* _Given data_
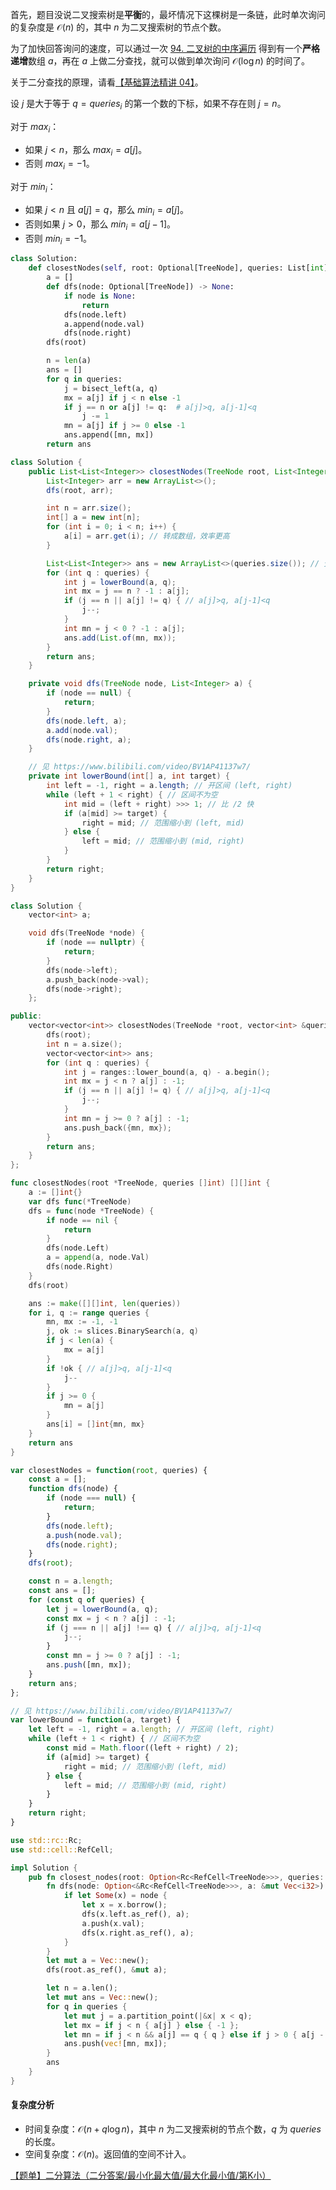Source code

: 首先，题目没说二叉搜索树是**平衡**的，最坏情况下这棵树是一条链，此时单次询问的复杂度是 $\mathcal{O}(n)$ 的，其中 $n$ 为二叉搜索树的节点个数。

为了加快回答询问的速度，可以通过一次 [94. 二叉树的中序遍历](https://leetcode.cn/problems/binary-tree-inorder-traversal/) 得到有一个**严格递增**数组 $a$，再在 $a$ 上做二分查找，就可以做到单次询问 $\mathcal{O}(\log n)$ 的时间了。

关于二分查找的原理，请看[【基础算法精讲 04】](https://www.bilibili.com/video/BV1AP41137w7/)。

设 $j$ 是大于等于 $q=\textit{queries}_i$ 的第一个数的下标，如果不存在则 $j=n$。

对于 $\textit{max}_i$：

- 如果 $j<n$，那么 $\textit{max}_i = a[j]$。
- 否则 $\textit{max}_i = -1$。

对于 $\textit{min}_i$：

- 如果 $j<n$ 且 $a[j] = q$，那么 $\textit{min}_i = a[j]$。
- 否则如果 $j>0$，那么 $\textit{min}_i = a[j-1]$。
- 否则 $\textit{min}_i = -1$。

```py [sol-Python3]
class Solution:
    def closestNodes(self, root: Optional[TreeNode], queries: List[int]) -> List[List[int]]:
        a = []
        def dfs(node: Optional[TreeNode]) -> None:
            if node is None:
                return
            dfs(node.left)
            a.append(node.val)
            dfs(node.right)
        dfs(root)

        n = len(a)
        ans = []
        for q in queries:
            j = bisect_left(a, q)
            mx = a[j] if j < n else -1
            if j == n or a[j] != q:  # a[j]>q, a[j-1]<q
                j -= 1
            mn = a[j] if j >= 0 else -1
            ans.append([mn, mx])
        return ans
```

```java [sol-Java]
class Solution {
    public List<List<Integer>> closestNodes(TreeNode root, List<Integer> queries) {
        List<Integer> arr = new ArrayList<>();
        dfs(root, arr);

        int n = arr.size();
        int[] a = new int[n];
        for (int i = 0; i < n; i++) {
            a[i] = arr.get(i); // 转成数组，效率更高
        }

        List<List<Integer>> ans = new ArrayList<>(queries.size()); // 预分配空间
        for (int q : queries) {
            int j = lowerBound(a, q);
            int mx = j == n ? -1 : a[j];
            if (j == n || a[j] != q) { // a[j]>q, a[j-1]<q
                j--;
            }
            int mn = j < 0 ? -1 : a[j];
            ans.add(List.of(mn, mx));
        }
        return ans;
    }

    private void dfs(TreeNode node, List<Integer> a) {
        if (node == null) {
            return;
        }
        dfs(node.left, a);
        a.add(node.val);
        dfs(node.right, a);
    }

    // 见 https://www.bilibili.com/video/BV1AP41137w7/
    private int lowerBound(int[] a, int target) {
        int left = -1, right = a.length; // 开区间 (left, right)
        while (left + 1 < right) { // 区间不为空
            int mid = (left + right) >>> 1; // 比 /2 快
            if (a[mid] >= target) {
                right = mid; // 范围缩小到 (left, mid)
            } else {
                left = mid; // 范围缩小到 (mid, right)
            }
        }
        return right;
    }
}
```

```cpp [sol-C++]
class Solution {
    vector<int> a;

    void dfs(TreeNode *node) {
        if (node == nullptr) {
            return;
        }
        dfs(node->left);
        a.push_back(node->val);
        dfs(node->right);
    };

public:
    vector<vector<int>> closestNodes(TreeNode *root, vector<int> &queries) {
        dfs(root);
        int n = a.size();
        vector<vector<int>> ans;
        for (int q : queries) {
            int j = ranges::lower_bound(a, q) - a.begin();
            int mx = j < n ? a[j] : -1;
            if (j == n || a[j] != q) { // a[j]>q, a[j-1]<q
                j--;
            }
            int mn = j >= 0 ? a[j] : -1;
            ans.push_back({mn, mx});
        }
        return ans;
    }
};
```

```go [sol-Go]
func closestNodes(root *TreeNode, queries []int) [][]int {
	a := []int{}
	var dfs func(*TreeNode)
	dfs = func(node *TreeNode) {
		if node == nil {
			return
		}
		dfs(node.Left)
		a = append(a, node.Val)
		dfs(node.Right)
	}
	dfs(root)

	ans := make([][]int, len(queries))
	for i, q := range queries {
		mn, mx := -1, -1
		j, ok := slices.BinarySearch(a, q)
		if j < len(a) {
			mx = a[j]
		}
		if !ok { // a[j]>q, a[j-1]<q
			j--
		}
		if j >= 0 {
			mn = a[j]
		}
		ans[i] = []int{mn, mx}
	}
	return ans
}
```

```js [sol-JavaScript]
var closestNodes = function(root, queries) {
    const a = [];
    function dfs(node) {
        if (node === null) {
            return;
        }
        dfs(node.left);
        a.push(node.val);
        dfs(node.right);
    }
    dfs(root);

    const n = a.length;
    const ans = [];
    for (const q of queries) {
        let j = lowerBound(a, q);
        const mx = j < n ? a[j] : -1;
        if (j === n || a[j] !== q) { // a[j]>q, a[j-1]<q
            j--;
        }
        const mn = j >= 0 ? a[j] : -1;
        ans.push([mn, mx]);
    }
    return ans;
};

// 见 https://www.bilibili.com/video/BV1AP41137w7/
var lowerBound = function(a, target) {
    let left = -1, right = a.length; // 开区间 (left, right)
    while (left + 1 < right) { // 区间不为空
        const mid = Math.floor((left + right) / 2);
        if (a[mid] >= target) {
            right = mid; // 范围缩小到 (left, mid)
        } else {
            left = mid; // 范围缩小到 (mid, right)
        }
    }
    return right;
}
```

```rust [sol-Rust]
use std::rc::Rc;
use std::cell::RefCell;

impl Solution {
    pub fn closest_nodes(root: Option<Rc<RefCell<TreeNode>>>, queries: Vec<i32>) -> Vec<Vec<i32>> {
        fn dfs(node: Option<&Rc<RefCell<TreeNode>>>, a: &mut Vec<i32>) {
            if let Some(x) = node {
                let x = x.borrow();
                dfs(x.left.as_ref(), a);
                a.push(x.val);
                dfs(x.right.as_ref(), a);
            }
        }
        let mut a = Vec::new();
        dfs(root.as_ref(), &mut a);

        let n = a.len();
        let mut ans = Vec::new();
        for q in queries {
            let mut j = a.partition_point(|&x| x < q);
            let mx = if j < n { a[j] } else { -1 };
            let mn = if j < n && a[j] == q { q } else if j > 0 { a[j - 1] } else { -1 };
            ans.push(vec![mn, mx]);
        }
        ans
    }
}
```

#### 复杂度分析

- 时间复杂度：$\mathcal{O}(n + q\log n)$，其中 $n$ 为二叉搜索树的节点个数，$q$ 为 $\textit{queries}$ 的长度。
- 空间复杂度：$\mathcal{O}(n)$。返回值的空间不计入。

[【题单】二分算法（二分答案/最小化最大值/最大化最小值/第K小）](https://leetcode.cn/circle/discuss/SqopEo/)
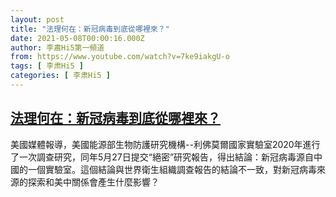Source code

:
 ```yaml
---
layout: post
title: "法理何在：新冠病毒到底從哪裡來？"
date: 2021-05-08T00:00:16.000Z
author: 李肅Hi5第一頻道
from: https://www.youtube.com/watch?v=7ke9iakgU-o
tags: [ 李肃Hi5 ]
categories: [ 李肃Hi5 ]
---
```

<!--1620432016000-->
[法理何在：新冠病毒到底從哪裡來？](https://www.youtube.com/watch?v=7ke9iakgU-o)
------

<div>
美國媒體報導，美國能源部生物防護研究機構--利佛莫爾國家實驗室2020年進行了一次調查研究，同年5月27日提交“絕密”研究報告，得出結論：新冠病毒源自中國的一個實驗室。這個結論與世界衛生組織調查報告的結論不一致，對新冠病毒來源的探索和美中關係會產生什麼影響？
</div>
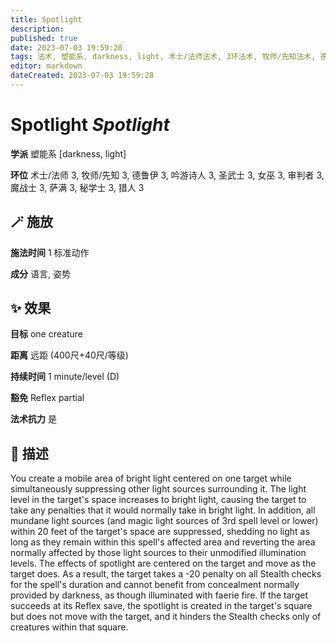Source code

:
 ```yaml
---
title: Spotlight
description: 
published: true
date: 2023-07-03 19:59:28
tags: 法术, 塑能系, darkness, light, 术士/法师法术, 3环法术, 牧师/先知法术, 德鲁伊法术, 吟游诗人法术, 圣武士法术, 女巫法术, 审判者法术, 魔战士法术, 萨满法术, 秘学士法术, 猎人法术
editor: markdown
dateCreated: 2023-07-03 19:59:28
---
```


# **Spotlight** *Spotlight*

**学派** 塑能系 \[darkness, light\] 

**环位** 术士/法师 3, 牧师/先知 3, 德鲁伊 3, 吟游诗人 3, 圣武士 3, 女巫 3, 审判者 3, 魔战士 3, 萨满 3, 秘学士 3, 猎人 3

## 🪄 施放

**施法时间** 1 标准动作

**成分** 语言, 姿势

## ✨ 效果 

**目标** one creature 

**距离** 远距 (400尺+40尺/等级)  

**持续时间** 1 minute/level (D) 

**豁免** Reflex partial

**法术抗力** 是

## 📖 描述

You create a mobile area of bright light centered on one target while simultaneously suppressing other light sources surrounding it. The light level in the target's space increases to bright light, causing the target to take any penalties that it would normally take in bright light. In addition, all mundane light sources (and magic light sources of 3rd spell level or lower) within 20 feet of the target's space are suppressed, shedding no light as long as they remain within this spell's affected area and reverting the area normally affected by those light sources to their unmodified illumination levels.  The effects of spotlight are centered on the target and move as the target does. As a result, the target takes a -20 penalty on all Stealth checks for the spell's duration and cannot benefit from concealment normally provided by darkness, as though illuminated with faerie fire.  If the target succeeds at its Reflex save, the spotlight is created in the target's square but does not move with the target, and it hinders the Stealth checks only of creatures within that square.
    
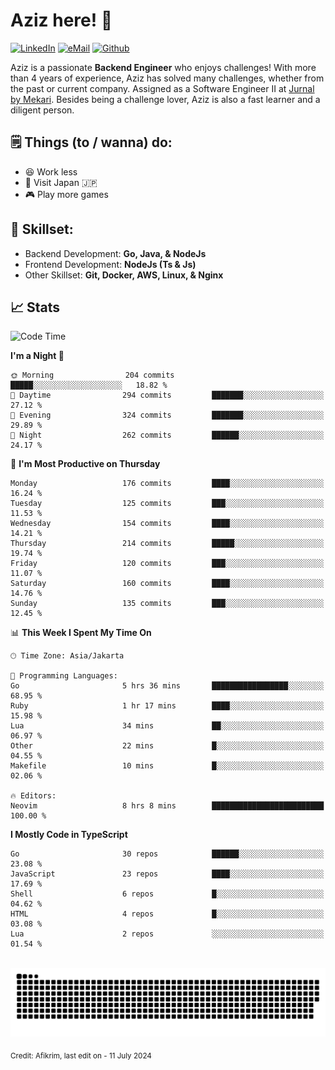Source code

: # Aziz here! 👋

[![LinkedIn](https://img.shields.io/static/v1?message=afikrim&logo=linkedin&label=&color=0077B5&logoColor=white&labelColor=&style=for-the-badge)](https://www.linkedin.com/in/afikrim)
[![eMail](https://img.shields.io/static/v1?message=afikrim10@gmail.com&logo=gmail&label=&color=D14836&logoColor=white&labelColor=&style=for-the-badge)](mailto:afikrim10@gmail.com)
[![Github](https://komarev.com/ghpvc/?username=afikrim&label=Visitors&style=for-the-badge)](https://www.github.com/afikrim)

<!--Introduction-->
Aziz is a passionate **Backend Engineer** who enjoys challenges! With more than 4 years of experience, Aziz has solved many challenges, whether from the past or current company. Assigned as a Software Engineer II at [Jurnal by Mekari](https://jurnal.id). Besides being a challenge lover, Aziz is also a fast learner and a diligent person.

<!--Things TODO-->
## 🗒️ Things (to / wanna) do:

- 😆 Work less
- 🚀 Visit Japan 🇯🇵
- 🎮 Play more games

<!--Skillset-->
## 🏅 Skillset:

- Backend Development: **Go, Java, & NodeJs**
- Frontend Development: **NodeJs (Ts & Js)**
- Other Skillset: **Git, Docker, AWS, Linux, & Nginx**

## 📈 Stats  

<!--START_SECTION:waka-->
![Code Time](http://img.shields.io/badge/Code%20Time-1%2C563%20hrs%2057%20mins-blue)

**I'm a Night 🦉** 

```text
🌞 Morning                204 commits         █████░░░░░░░░░░░░░░░░░░░░   18.82 % 
🌆 Daytime                294 commits         ███████░░░░░░░░░░░░░░░░░░   27.12 % 
🌃 Evening                324 commits         ███████░░░░░░░░░░░░░░░░░░   29.89 % 
🌙 Night                  262 commits         ██████░░░░░░░░░░░░░░░░░░░   24.17 % 
```
📅 **I'm Most Productive on Thursday** 

```text
Monday                   176 commits         ████░░░░░░░░░░░░░░░░░░░░░   16.24 % 
Tuesday                  125 commits         ███░░░░░░░░░░░░░░░░░░░░░░   11.53 % 
Wednesday                154 commits         ████░░░░░░░░░░░░░░░░░░░░░   14.21 % 
Thursday                 214 commits         █████░░░░░░░░░░░░░░░░░░░░   19.74 % 
Friday                   120 commits         ███░░░░░░░░░░░░░░░░░░░░░░   11.07 % 
Saturday                 160 commits         ████░░░░░░░░░░░░░░░░░░░░░   14.76 % 
Sunday                   135 commits         ███░░░░░░░░░░░░░░░░░░░░░░   12.45 % 
```


📊 **This Week I Spent My Time On** 

```text
🕑︎ Time Zone: Asia/Jakarta

💬 Programming Languages: 
Go                       5 hrs 36 mins       █████████████████░░░░░░░░   68.95 % 
Ruby                     1 hr 17 mins        ████░░░░░░░░░░░░░░░░░░░░░   15.98 % 
Lua                      34 mins             ██░░░░░░░░░░░░░░░░░░░░░░░   06.97 % 
Other                    22 mins             █░░░░░░░░░░░░░░░░░░░░░░░░   04.55 % 
Makefile                 10 mins             █░░░░░░░░░░░░░░░░░░░░░░░░   02.06 % 

🔥 Editors: 
Neovim                   8 hrs 8 mins        █████████████████████████   100.00 % 
```

**I Mostly Code in TypeScript** 

```text
Go                       30 repos            ██████░░░░░░░░░░░░░░░░░░░   23.08 % 
JavaScript               23 repos            ████░░░░░░░░░░░░░░░░░░░░░   17.69 % 
Shell                    6 repos             █░░░░░░░░░░░░░░░░░░░░░░░░   04.62 % 
HTML                     4 repos             █░░░░░░░░░░░░░░░░░░░░░░░░   03.08 % 
Lua                      2 repos             ░░░░░░░░░░░░░░░░░░░░░░░░░   01.54 % 
```




<!--END_SECTION:waka-->


<br clear="both">

<div align="center">
  <img src="https://raw.githubusercontent.com/afikrim/afikrim/output/snake.svg" alt="Snake animation" />
</div>


<sub>Credit: Afikrim, last edit on - 11 July 2024</sub>
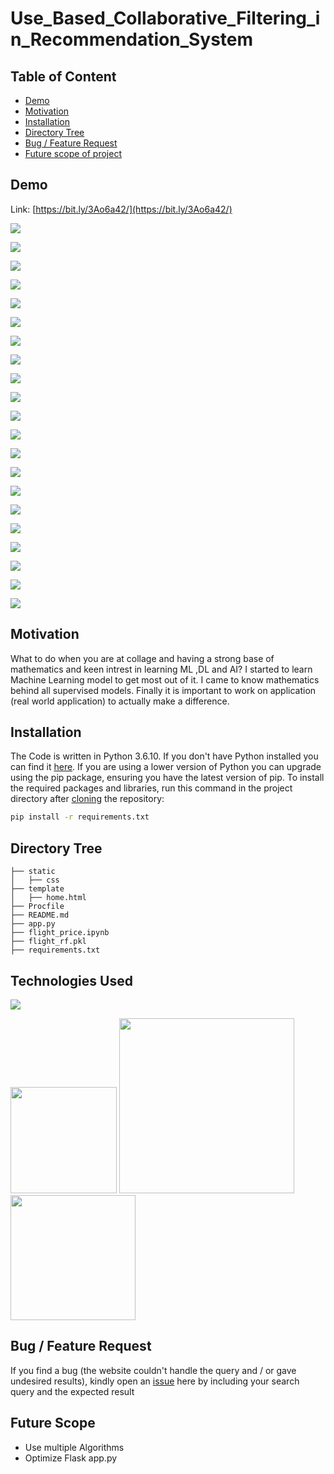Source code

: # Use_Based_Collaborative_Filtering_in_Recommendation_System

## Table of Content
  * [Demo](#demo)
  * [Motivation](#motivation)
  * [Installation](#installation)
  * [Directory Tree](#directory-tree)
  * [Bug / Feature Request](#bug---feature-request)
  * [Future scope of project](#future-scope)


## Demo
Link: [https://bit.ly/3Ao6a42/](https://bit.ly/3Ao6a42/)

[![](https://imgur.com/lGZz0kk.png)](https://bit.ly/3Ao6a42/)

[![](https://imgur.com/cQl6dFa.png)](https://bit.ly/3Ao6a42/)

[![](https://imgur.com/NU7pXhm.png)](https://bit.ly/3Ao6a42/)

[![](https://imgur.com/4cNJ0ry.png)](https://bit.ly/3Ao6a42/)

[![](https://imgur.com/78oZpQs.png)](https://bit.ly/3Ao6a42/)

[![](https://imgur.com/YdTYS0i.png)](https://bit.ly/3Ao6a42/)

[![](https://imgur.com/VeUGYgu.png)](https://bit.ly/3Ao6a42/)

[![](https://imgur.com/cVb20jw.png)](https://bit.ly/3Ao6a42/)

[![](https://imgur.com/qWaYsm4.png)](https://bit.ly/3Ao6a42/)

[![](https://imgur.com/8HEGnRV.png)](https://bit.ly/3Ao6a42/)

[![](https://imgur.com/X3OvcJV.png)](https://bit.ly/3Ao6a42/)

[![](https://imgur.com/kfScpMG.png)](https://bit.ly/3Ao6a42/)

[![](https://imgur.com/CRn36IV.png)](https://bit.ly/3Ao6a42/)

[![](https://imgur.com/42xMXcZ.png)](https://bit.ly/3Ao6a42/)

[![](https://imgur.com/ZYCvd3l.png)](https://bit.ly/3Ao6a42/)

[![](https://imgur.com/ZYCvd3l.png)](https://bit.ly/3Ao6a42/)

[![](https://imgur.com/KceacgL.png)](https://bit.ly/3Ao6a42/)

[![](https://imgur.com/uqYUbcq.png)](https://bit.ly/3Ao6a42/)

[![](https://imgur.com/zz8vG5h.png)](https://bit.ly/3Ao6a42/)

[![](https://imgur.com/F5Ly0He.png)](https://bit.ly/3Ao6a42/)

[![](https://imgur.com/HdUpsAA.png)](https://bit.ly/3Ao6a42/)

## Motivation
What to do when you are at collage and having a strong base of mathematics and keen intrest in learning ML ,DL and AI? I started to learn Machine Learning model to get most out of it. I came to know mathematics behind all supervised models. Finally it is important to work on application (real world application) to actually make a difference.

## Installation
The Code is written in Python 3.6.10. If you don't have Python installed you can find it [here](https://www.python.org/downloads/). If you are using a lower version of Python you can upgrade using the pip package, ensuring you have the latest version of pip. To install the required packages and libraries, run this command in the project directory after [cloning](https://www.howtogeek.com/451360/how-to-clone-a-github-repository/) the repository:
```bash
pip install -r requirements.txt
```

## Directory Tree 
```
├── static 
│   ├── css
├── template
│   ├── home.html
├── Procfile
├── README.md
├── app.py
├── flight_price.ipynb
├── flight_rf.pkl
├── requirements.txt
```

## Technologies Used

![](https://forthebadge.com/images/badges/made-with-python.svg)

[<img target="_blank" src="https://flask.palletsprojects.com/en/1.1.x/_images/flask-logo.png" width=170>](https://flask.palletsprojects.com/en/1.1.x/) [<img target="_blank" src="https://number1.co.za/wp-content/uploads/2017/10/gunicorn_logo-300x85.png" width=280>](https://gunicorn.org) [<img target="_blank" src="https://scikit-learn.org/stable/_static/scikit-learn-logo-small.png" width=200>](https://scikit-learn.org/stable/) 


## Bug / Feature Request

If you find a bug (the website couldn't handle the query and / or gave undesired results), kindly open an [issue](https://github.com/Shubhankar9934/Flight-Fare-Price-Prediction-/issues) here by including your search query and the expected result

## Future Scope

* Use multiple Algorithms
* Optimize Flask app.py
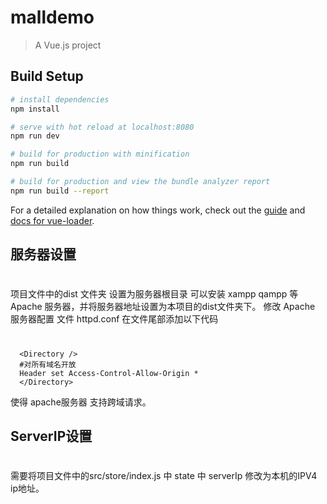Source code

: # malldemo

> A Vue.js project

## Build Setup

``` bash
# install dependencies
npm install

# serve with hot reload at localhost:8080
npm run dev

# build for production with minification
npm run build

# build for production and view the bundle analyzer report
npm run build --report
```

For a detailed explanation on how things work, check out the [guide](http://vuejs-templates.github.io/webpack/) and [docs for vue-loader](http://vuejs.github.io/vue-loader).

## 服务器设置
#
项目文件中的dist 文件夹 设置为服务器根目录 可以安装 xampp qampp 等Apache 服务器，并将服务器地址设置为本项目的dist文件夹下。
修改 Apache 服务器配置 文件 httpd.conf 在文件尾部添加以下代码
#
      <Directory />
      #对所有域名开放
      Header set Access-Control-Allow-Origin *
      </Directory>
使得 apache服务器 支持跨域请求。
## ServerIP设置
# 
需要将项目文件中的src/store/index.js 中 state 中 serverIp 修改为本机的IPV4 ip地址。
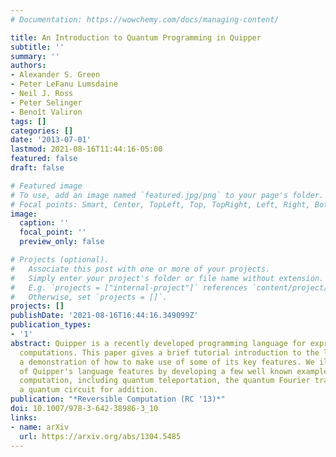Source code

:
 ```yaml
---
# Documentation: https://wowchemy.com/docs/managing-content/

title: An Introduction to Quantum Programming in Quipper
subtitle: ''
summary: ''
authors:
- Alexander S. Green
- Peter LeFanu Lumsdaine
- Neil J. Ross
- Peter Selinger
- Benoît Valiron
tags: []
categories: []
date: '2013-07-01'
lastmod: 2021-08-16T11:44:16-05:00
featured: false
draft: false

# Featured image
# To use, add an image named `featured.jpg/png` to your page's folder.
# Focal points: Smart, Center, TopLeft, Top, TopRight, Left, Right, BottomLeft, Bottom, BottomRight.
image:
  caption: ''
  focal_point: ''
  preview_only: false

# Projects (optional).
#   Associate this post with one or more of your projects.
#   Simply enter your project's folder or file name without extension.
#   E.g. `projects = ["internal-project"]` references `content/project/deep-learning/index.md`.
#   Otherwise, set `projects = []`.
projects: []
publishDate: '2021-08-16T16:44:16.349099Z'
publication_types:
- '1'
abstract: Quipper is a recently developed programming language for expressing quantum
  computations. This paper gives a brief tutorial introduction to the language, through
  a demonstration of how to make use of some of its key features. We illustrate many
  of Quipper's language features by developing a few well known examples of Quantum
  computation, including quantum teleportation, the quantum Fourier transform, and
  a quantum circuit for addition.
publication: "*Reversible Computation (RC '13)*"
doi: 10.1007/978-3-642-38986-3_10
links:
- name: arXiv
  url: https://arxiv.org/abs/1304.5485
---
```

* _Action item_
Every line with the word "Installation" in it should be copied from the listing above.

* _Written response_
  * [Installation](#installation)
## Installation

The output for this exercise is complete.